Exercise details ▸ When counting, include every line of the data that holds "задает", then state the total alone.

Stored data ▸
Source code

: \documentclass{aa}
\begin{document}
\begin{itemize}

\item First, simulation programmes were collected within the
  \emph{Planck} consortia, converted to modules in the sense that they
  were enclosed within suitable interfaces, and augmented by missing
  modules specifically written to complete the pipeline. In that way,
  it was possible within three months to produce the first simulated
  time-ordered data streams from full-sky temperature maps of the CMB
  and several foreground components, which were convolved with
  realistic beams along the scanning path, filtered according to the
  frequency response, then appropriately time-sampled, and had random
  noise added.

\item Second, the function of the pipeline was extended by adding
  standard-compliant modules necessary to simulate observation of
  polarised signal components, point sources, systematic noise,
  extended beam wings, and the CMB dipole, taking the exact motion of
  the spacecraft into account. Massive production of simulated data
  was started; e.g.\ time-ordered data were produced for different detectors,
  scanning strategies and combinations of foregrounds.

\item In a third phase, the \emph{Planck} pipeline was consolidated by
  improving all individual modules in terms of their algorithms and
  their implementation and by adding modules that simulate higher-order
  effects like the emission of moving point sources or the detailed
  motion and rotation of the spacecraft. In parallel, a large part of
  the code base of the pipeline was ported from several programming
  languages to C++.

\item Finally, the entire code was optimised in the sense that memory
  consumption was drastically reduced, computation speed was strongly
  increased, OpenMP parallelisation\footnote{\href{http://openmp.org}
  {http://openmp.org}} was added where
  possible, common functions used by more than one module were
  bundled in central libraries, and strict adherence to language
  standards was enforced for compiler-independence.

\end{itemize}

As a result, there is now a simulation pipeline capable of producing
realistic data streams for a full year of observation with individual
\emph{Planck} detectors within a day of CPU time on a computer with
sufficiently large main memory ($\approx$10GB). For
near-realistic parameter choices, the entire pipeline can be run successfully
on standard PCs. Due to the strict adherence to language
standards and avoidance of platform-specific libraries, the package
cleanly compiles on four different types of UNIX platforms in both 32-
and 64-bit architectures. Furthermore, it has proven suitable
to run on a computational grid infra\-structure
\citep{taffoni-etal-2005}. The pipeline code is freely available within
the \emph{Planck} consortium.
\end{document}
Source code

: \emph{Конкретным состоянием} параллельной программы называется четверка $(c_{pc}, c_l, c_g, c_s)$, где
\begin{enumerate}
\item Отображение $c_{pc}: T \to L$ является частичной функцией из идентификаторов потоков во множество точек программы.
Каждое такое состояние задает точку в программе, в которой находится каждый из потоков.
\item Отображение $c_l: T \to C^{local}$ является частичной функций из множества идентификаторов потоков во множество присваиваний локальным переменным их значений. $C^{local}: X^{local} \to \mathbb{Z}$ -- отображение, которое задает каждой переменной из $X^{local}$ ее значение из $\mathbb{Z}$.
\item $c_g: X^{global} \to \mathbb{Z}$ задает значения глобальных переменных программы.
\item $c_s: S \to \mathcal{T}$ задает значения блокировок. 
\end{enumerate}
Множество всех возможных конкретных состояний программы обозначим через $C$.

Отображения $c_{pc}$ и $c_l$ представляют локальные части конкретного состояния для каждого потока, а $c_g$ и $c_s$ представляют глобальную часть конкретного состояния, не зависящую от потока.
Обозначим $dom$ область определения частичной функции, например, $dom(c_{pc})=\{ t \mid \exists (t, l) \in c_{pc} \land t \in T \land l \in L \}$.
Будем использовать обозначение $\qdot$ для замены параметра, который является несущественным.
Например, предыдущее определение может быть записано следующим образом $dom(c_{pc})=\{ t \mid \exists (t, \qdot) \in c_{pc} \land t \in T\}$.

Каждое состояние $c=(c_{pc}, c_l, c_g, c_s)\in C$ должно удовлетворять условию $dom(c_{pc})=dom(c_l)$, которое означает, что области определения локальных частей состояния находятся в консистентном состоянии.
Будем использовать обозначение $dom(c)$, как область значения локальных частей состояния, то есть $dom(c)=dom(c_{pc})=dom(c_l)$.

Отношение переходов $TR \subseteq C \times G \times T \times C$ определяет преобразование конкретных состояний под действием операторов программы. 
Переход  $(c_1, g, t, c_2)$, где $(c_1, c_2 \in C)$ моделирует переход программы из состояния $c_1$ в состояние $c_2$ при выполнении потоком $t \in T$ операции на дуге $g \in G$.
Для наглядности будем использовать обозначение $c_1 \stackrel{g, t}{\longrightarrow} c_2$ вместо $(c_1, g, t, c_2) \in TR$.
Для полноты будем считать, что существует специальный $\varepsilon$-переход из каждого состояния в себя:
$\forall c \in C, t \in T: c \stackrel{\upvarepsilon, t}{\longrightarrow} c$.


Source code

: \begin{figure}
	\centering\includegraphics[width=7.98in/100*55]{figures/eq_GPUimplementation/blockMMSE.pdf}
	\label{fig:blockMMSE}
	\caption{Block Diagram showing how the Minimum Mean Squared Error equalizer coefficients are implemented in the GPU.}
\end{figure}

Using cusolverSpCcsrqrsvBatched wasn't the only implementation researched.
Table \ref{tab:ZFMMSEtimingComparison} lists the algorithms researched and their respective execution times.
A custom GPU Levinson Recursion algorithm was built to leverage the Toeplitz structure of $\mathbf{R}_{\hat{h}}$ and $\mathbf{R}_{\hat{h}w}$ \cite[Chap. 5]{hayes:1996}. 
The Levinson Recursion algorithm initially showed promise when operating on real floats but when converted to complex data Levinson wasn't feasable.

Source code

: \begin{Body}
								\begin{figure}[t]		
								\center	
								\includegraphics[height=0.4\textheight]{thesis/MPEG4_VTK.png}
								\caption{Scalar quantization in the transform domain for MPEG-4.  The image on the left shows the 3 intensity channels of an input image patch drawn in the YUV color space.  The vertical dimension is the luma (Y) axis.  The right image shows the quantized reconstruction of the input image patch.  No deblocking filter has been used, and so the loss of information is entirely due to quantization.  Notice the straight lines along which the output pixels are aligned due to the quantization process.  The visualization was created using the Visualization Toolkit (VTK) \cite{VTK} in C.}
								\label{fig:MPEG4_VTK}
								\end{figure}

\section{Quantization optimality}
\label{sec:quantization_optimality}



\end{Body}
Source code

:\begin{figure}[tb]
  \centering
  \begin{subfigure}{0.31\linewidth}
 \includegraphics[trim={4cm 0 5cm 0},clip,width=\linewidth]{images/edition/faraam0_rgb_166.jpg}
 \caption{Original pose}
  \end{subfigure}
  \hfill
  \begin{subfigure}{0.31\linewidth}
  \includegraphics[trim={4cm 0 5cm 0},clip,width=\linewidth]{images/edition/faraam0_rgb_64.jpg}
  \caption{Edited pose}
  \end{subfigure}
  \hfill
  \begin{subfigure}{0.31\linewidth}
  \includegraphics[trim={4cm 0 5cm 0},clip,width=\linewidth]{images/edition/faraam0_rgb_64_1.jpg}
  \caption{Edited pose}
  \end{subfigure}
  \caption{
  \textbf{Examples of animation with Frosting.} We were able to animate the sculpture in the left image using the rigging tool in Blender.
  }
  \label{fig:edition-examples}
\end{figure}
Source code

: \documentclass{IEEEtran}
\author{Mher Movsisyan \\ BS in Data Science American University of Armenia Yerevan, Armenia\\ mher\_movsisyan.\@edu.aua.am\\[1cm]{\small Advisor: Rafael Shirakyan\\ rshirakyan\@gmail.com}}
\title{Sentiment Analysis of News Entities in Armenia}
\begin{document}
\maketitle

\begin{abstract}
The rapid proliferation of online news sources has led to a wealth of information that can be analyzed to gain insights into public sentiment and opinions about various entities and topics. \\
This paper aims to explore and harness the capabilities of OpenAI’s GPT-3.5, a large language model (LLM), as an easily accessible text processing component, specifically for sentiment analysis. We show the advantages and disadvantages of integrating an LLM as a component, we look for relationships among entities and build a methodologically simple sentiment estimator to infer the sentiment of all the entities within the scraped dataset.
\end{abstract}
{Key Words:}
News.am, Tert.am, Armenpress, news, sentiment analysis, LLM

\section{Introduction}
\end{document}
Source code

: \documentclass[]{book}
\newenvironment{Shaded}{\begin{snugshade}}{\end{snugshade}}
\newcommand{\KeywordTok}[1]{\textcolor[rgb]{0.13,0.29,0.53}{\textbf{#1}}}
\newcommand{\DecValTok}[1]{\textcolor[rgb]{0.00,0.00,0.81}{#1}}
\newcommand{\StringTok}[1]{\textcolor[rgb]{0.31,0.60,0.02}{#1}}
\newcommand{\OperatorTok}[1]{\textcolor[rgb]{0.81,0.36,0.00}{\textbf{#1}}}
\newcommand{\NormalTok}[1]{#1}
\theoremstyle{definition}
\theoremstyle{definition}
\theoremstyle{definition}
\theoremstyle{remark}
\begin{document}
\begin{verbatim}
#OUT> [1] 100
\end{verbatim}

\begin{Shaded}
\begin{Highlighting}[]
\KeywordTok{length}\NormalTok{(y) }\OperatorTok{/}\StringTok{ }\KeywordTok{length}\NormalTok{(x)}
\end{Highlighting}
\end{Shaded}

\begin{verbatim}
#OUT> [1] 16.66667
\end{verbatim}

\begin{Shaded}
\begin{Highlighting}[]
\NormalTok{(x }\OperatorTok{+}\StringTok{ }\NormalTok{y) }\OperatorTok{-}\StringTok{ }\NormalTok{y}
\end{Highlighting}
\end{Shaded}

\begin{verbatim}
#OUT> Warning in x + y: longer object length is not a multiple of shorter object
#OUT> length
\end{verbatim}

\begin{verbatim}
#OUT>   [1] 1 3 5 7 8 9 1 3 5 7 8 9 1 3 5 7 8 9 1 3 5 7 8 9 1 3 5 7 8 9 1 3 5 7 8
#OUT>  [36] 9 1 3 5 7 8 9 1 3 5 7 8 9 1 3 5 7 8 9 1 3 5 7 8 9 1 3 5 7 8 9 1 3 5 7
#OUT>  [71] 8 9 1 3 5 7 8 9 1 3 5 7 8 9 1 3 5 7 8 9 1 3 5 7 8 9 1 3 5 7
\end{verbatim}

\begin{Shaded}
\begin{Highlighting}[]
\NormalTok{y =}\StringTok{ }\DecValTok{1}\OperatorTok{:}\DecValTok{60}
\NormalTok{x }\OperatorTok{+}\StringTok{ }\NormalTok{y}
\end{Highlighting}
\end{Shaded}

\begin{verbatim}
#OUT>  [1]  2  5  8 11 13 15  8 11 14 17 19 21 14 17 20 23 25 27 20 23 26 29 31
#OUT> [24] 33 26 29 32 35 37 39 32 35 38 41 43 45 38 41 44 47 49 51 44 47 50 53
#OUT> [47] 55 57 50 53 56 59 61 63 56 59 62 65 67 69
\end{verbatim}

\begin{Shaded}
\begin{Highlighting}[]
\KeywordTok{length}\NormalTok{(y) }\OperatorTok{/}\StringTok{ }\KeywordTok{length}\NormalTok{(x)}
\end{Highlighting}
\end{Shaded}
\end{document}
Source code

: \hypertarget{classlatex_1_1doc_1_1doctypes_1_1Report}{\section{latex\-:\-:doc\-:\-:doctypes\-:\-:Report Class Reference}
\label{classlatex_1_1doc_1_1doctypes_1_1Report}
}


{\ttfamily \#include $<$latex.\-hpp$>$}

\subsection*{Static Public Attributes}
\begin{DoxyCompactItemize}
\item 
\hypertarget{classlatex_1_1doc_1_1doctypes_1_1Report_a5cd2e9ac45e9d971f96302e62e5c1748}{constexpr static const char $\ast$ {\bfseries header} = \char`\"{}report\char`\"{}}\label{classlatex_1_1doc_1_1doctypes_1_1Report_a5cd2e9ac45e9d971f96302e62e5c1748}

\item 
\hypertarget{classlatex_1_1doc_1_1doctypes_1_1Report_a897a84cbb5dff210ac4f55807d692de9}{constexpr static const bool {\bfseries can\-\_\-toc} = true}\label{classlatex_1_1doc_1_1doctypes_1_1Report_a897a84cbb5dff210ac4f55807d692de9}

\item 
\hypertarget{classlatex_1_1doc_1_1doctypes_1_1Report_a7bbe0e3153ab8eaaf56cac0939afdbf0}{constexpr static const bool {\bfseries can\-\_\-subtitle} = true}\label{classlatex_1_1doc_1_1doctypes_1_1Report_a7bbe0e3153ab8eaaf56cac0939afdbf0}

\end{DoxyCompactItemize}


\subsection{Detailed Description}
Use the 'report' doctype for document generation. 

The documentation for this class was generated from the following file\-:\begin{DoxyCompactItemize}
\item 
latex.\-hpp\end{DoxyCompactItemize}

Exercise answer ▸ 4